„Ich dränge, du ziehst dich zurück“: der Kreislauf, in den fast jedes Paar gerät
Der eine versucht immer wieder, etwas auszusprechen. Der andere versucht immer wieder, das Gespräch zu beenden. Von außen — und oft auch von innen — sieht das nach einem simplen Missverhältnis aus: einer ist „zu bedürftig“, der andere „zu kühl“ oder „zu vermeidend“. Die Forschung zum sogenannten Fordern-Rückzug-Muster, ausführlich untersucht von Andrew Christensen und Kolleginnen, beschreibt etwas Genaueres: eine sich selbst tragende Schleife, die beide am Leben halten, obwohl sie keinem von beiden gefällt.

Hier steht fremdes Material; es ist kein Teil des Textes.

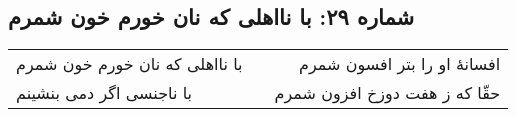 \begin{center}
\section*{شماره ۲۹: با نااهلی که نان خورم خون شمرم}
\label{sec:029}
\begin{longtable}{l p{0.5cm} r}
با نااهلی که نان خورم خون شمرم
&&
افسانهٔ او را بتر افسون شمرم
\\
با ناجنسی اگر دمی بنشینم
&&
حقّا که ز هفت دوزخ افزون شمرم
\\
\end{longtable}
\end{center}
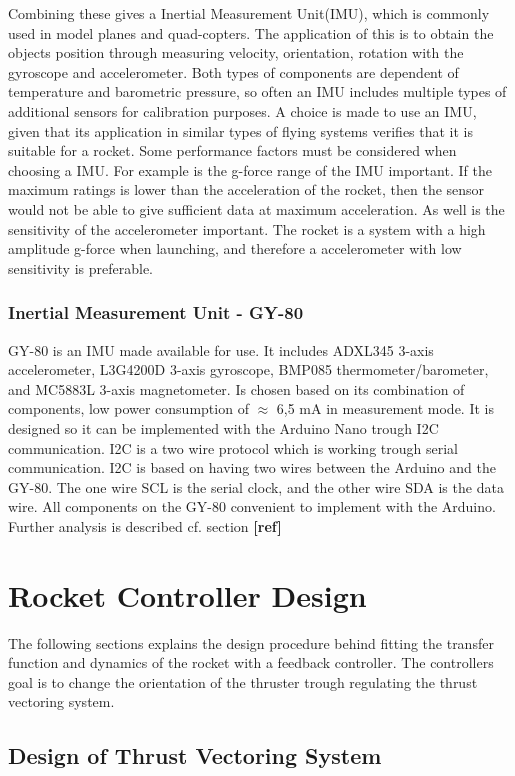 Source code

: Combining these gives a Inertial Measurement Unit(IMU), which is commonly used in model planes and quad-copters. The application of this is to obtain the objects position through measuring velocity, orientation, rotation with the gyroscope and accelerometer. Both types of components are dependent of temperature and barometric pressure, so often an IMU includes multiple types of additional sensors for calibration purposes. A choice is made to use an IMU, given that its application in similar types of flying systems verifies that it is suitable for a rocket.    	  
Some performance factors must be considered when choosing a IMU. For example is the g-force range of the IMU important. If the maximum ratings is lower than the acceleration of the rocket, then the sensor would not be able to give sufficient data at maximum acceleration. As well is the sensitivity of the accelerometer important. The rocket is a system with a high amplitude g-force when launching, and therefore a accelerometer with low sensitivity is preferable.

\subsubsection{Inertial Measurement Unit - GY-80}
GY-80\cite{web:GY80} is an IMU made available for use. It includes ADXL345 3-axis accelerometer, L3G4200D 3-axis gyroscope, BMP085 thermometer/barometer, and MC5883L 3-axis magnetometer. Is chosen based on its combination of components, low power consumption of $\approx$ 6,5 mA in measurement mode. It is designed so it can be implemented with the Arduino Nano trough I2C communication. 
I2C is a two wire protocol which is working trough serial communication. I2C is based on having two wires between the Arduino and the GY-80. The one wire SCL is the serial clock, and the other wire SDA is the data wire. All components on the GY-80 convenient to implement with the Arduino. Further analysis is described cf. section \textbf{[ref]} 



\section{Rocket Controller Design}\label{sec:RocketControllerDesign}
The following sections explains the design procedure behind fitting the transfer function and dynamics of the rocket with a feedback controller. The controllers goal is to change the orientation of the thruster trough regulating the thrust vectoring system.    


\subsection{Design of Thrust Vectoring System}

Wie die Schleife sich selbst nährt
Meist beginnt es mit einem echten Anliegen, das einer geklärt haben will. Er spricht es an — anfangs sachlich. Kommt keine befriedigende Antwort, spricht er es erneut an, drängender. Der andere klinkt sich aus, weil er sich unter Druck oder kritisiert fühlt: wechselt das Thema, wird still, verlässt den Raum. Dieser Rückzug liest sich für den Ersten als Bestätigung, dass sein Anliegen nicht ernst genommen wird — was mehr Druck erzeugt, was mehr Rückzug erzeugt. Die Reaktion jedes Einzelnen ist eine vernünftige Antwort auf das, was der andere gerade getan hat. Genau das macht den Kreislauf so haltbar: beide verhalten sich konsequent, und das Muster wird trotzdem schlimmer.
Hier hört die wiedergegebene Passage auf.